People learn new languages because you can get the ability back with training (hooray neurplasticity) but it is more difficult and takes longer.
Swedneck@discuss.tchncs.de 1 day ago
that’s moving the goalposts, the previous poster claims that you simply cannot tell the difference between sounds that don’t exist in your native language, which is fucking obviously false and they should be ashamed of posting something like that
TimewornTraveler@lemmy.dbzer0.com 1 day ago
oh my god… relax. they’re called allophones, it’s when two different sounds are treated as the same phoneme in a language. so like whether you make a click sound with your K or not, it’s still a K right? well in some languages it would be a totally different phoneme. but to you, whether you can hear the difference or not is irrelevant to you because it either way it just means K. that’s what they’re talking about. can you chill with the “you should be ashamed” and try more of “i should generously try to understand what they mean and ask questions to get there instead of raging at any perceived weakness”
Neuromancer49@midwest.social 1 day ago
Have you tried learning Japanese / English after learning the other?

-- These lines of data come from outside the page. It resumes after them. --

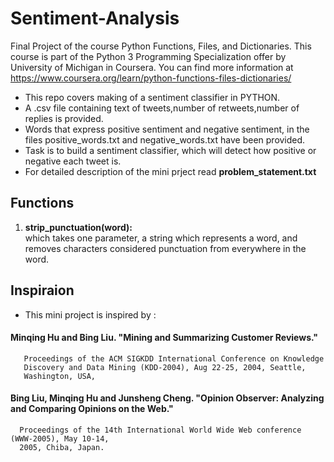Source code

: # Sentiment-Analysis
Final Project of the course Python Functions, Files, and Dictionaries. This course is part of the Python 3 Programming Specialization offer by University of Michigan in Coursera. You can find more information at https://www.coursera.org/learn/python-functions-files-dictionaries/
- This repo covers making of a sentiment classifier in PYTHON.
- A .csv file containing text of tweets,number of retweets,number of replies is provided.
- Words that express positive sentiment and negative sentiment, in the files positive_words.txt and negative_words.txt have been provided.
- Task is to build a sentiment classifier, which will detect how positive or negative each tweet is.
- For detailed description of the mini prject read **problem_statement.txt**

## Functions
1. **strip_punctuation(word):**  
   which takes one parameter, a string which represents a word, and removes characters considered punctuation from everywhere in the word.

## Inspiraion 
- This mini project is inspired by : 
#### Minqing Hu and Bing Liu. "Mining and Summarizing Customer Reviews."
       Proceedings of the ACM SIGKDD International Conference on Knowledge
       Discovery and Data Mining (KDD-2004), Aug 22-25, 2004, Seattle,
       Washington, USA,
#### Bing Liu, Minqing Hu and Junsheng Cheng. "Opinion Observer: Analyzing and Comparing Opinions on the Web."
      Proceedings of the 14th International World Wide Web conference (WWW-2005), May 10-14,
      2005, Chiba, Japan.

I studied Japanese and learned how to pronounce the /r/ in Japanese correctly.
For some people, the difficulty is less in production, and more in interpretation for someone who is native Japanese speaking and later learned English.
acockworkorange@mander.xyz 1 day ago
I can’t hear the difference between the Rs in Rohr (from German Rohrbacherstrasse). I can do just fine with all other German phonemes, but these, I can’t hear or speak it.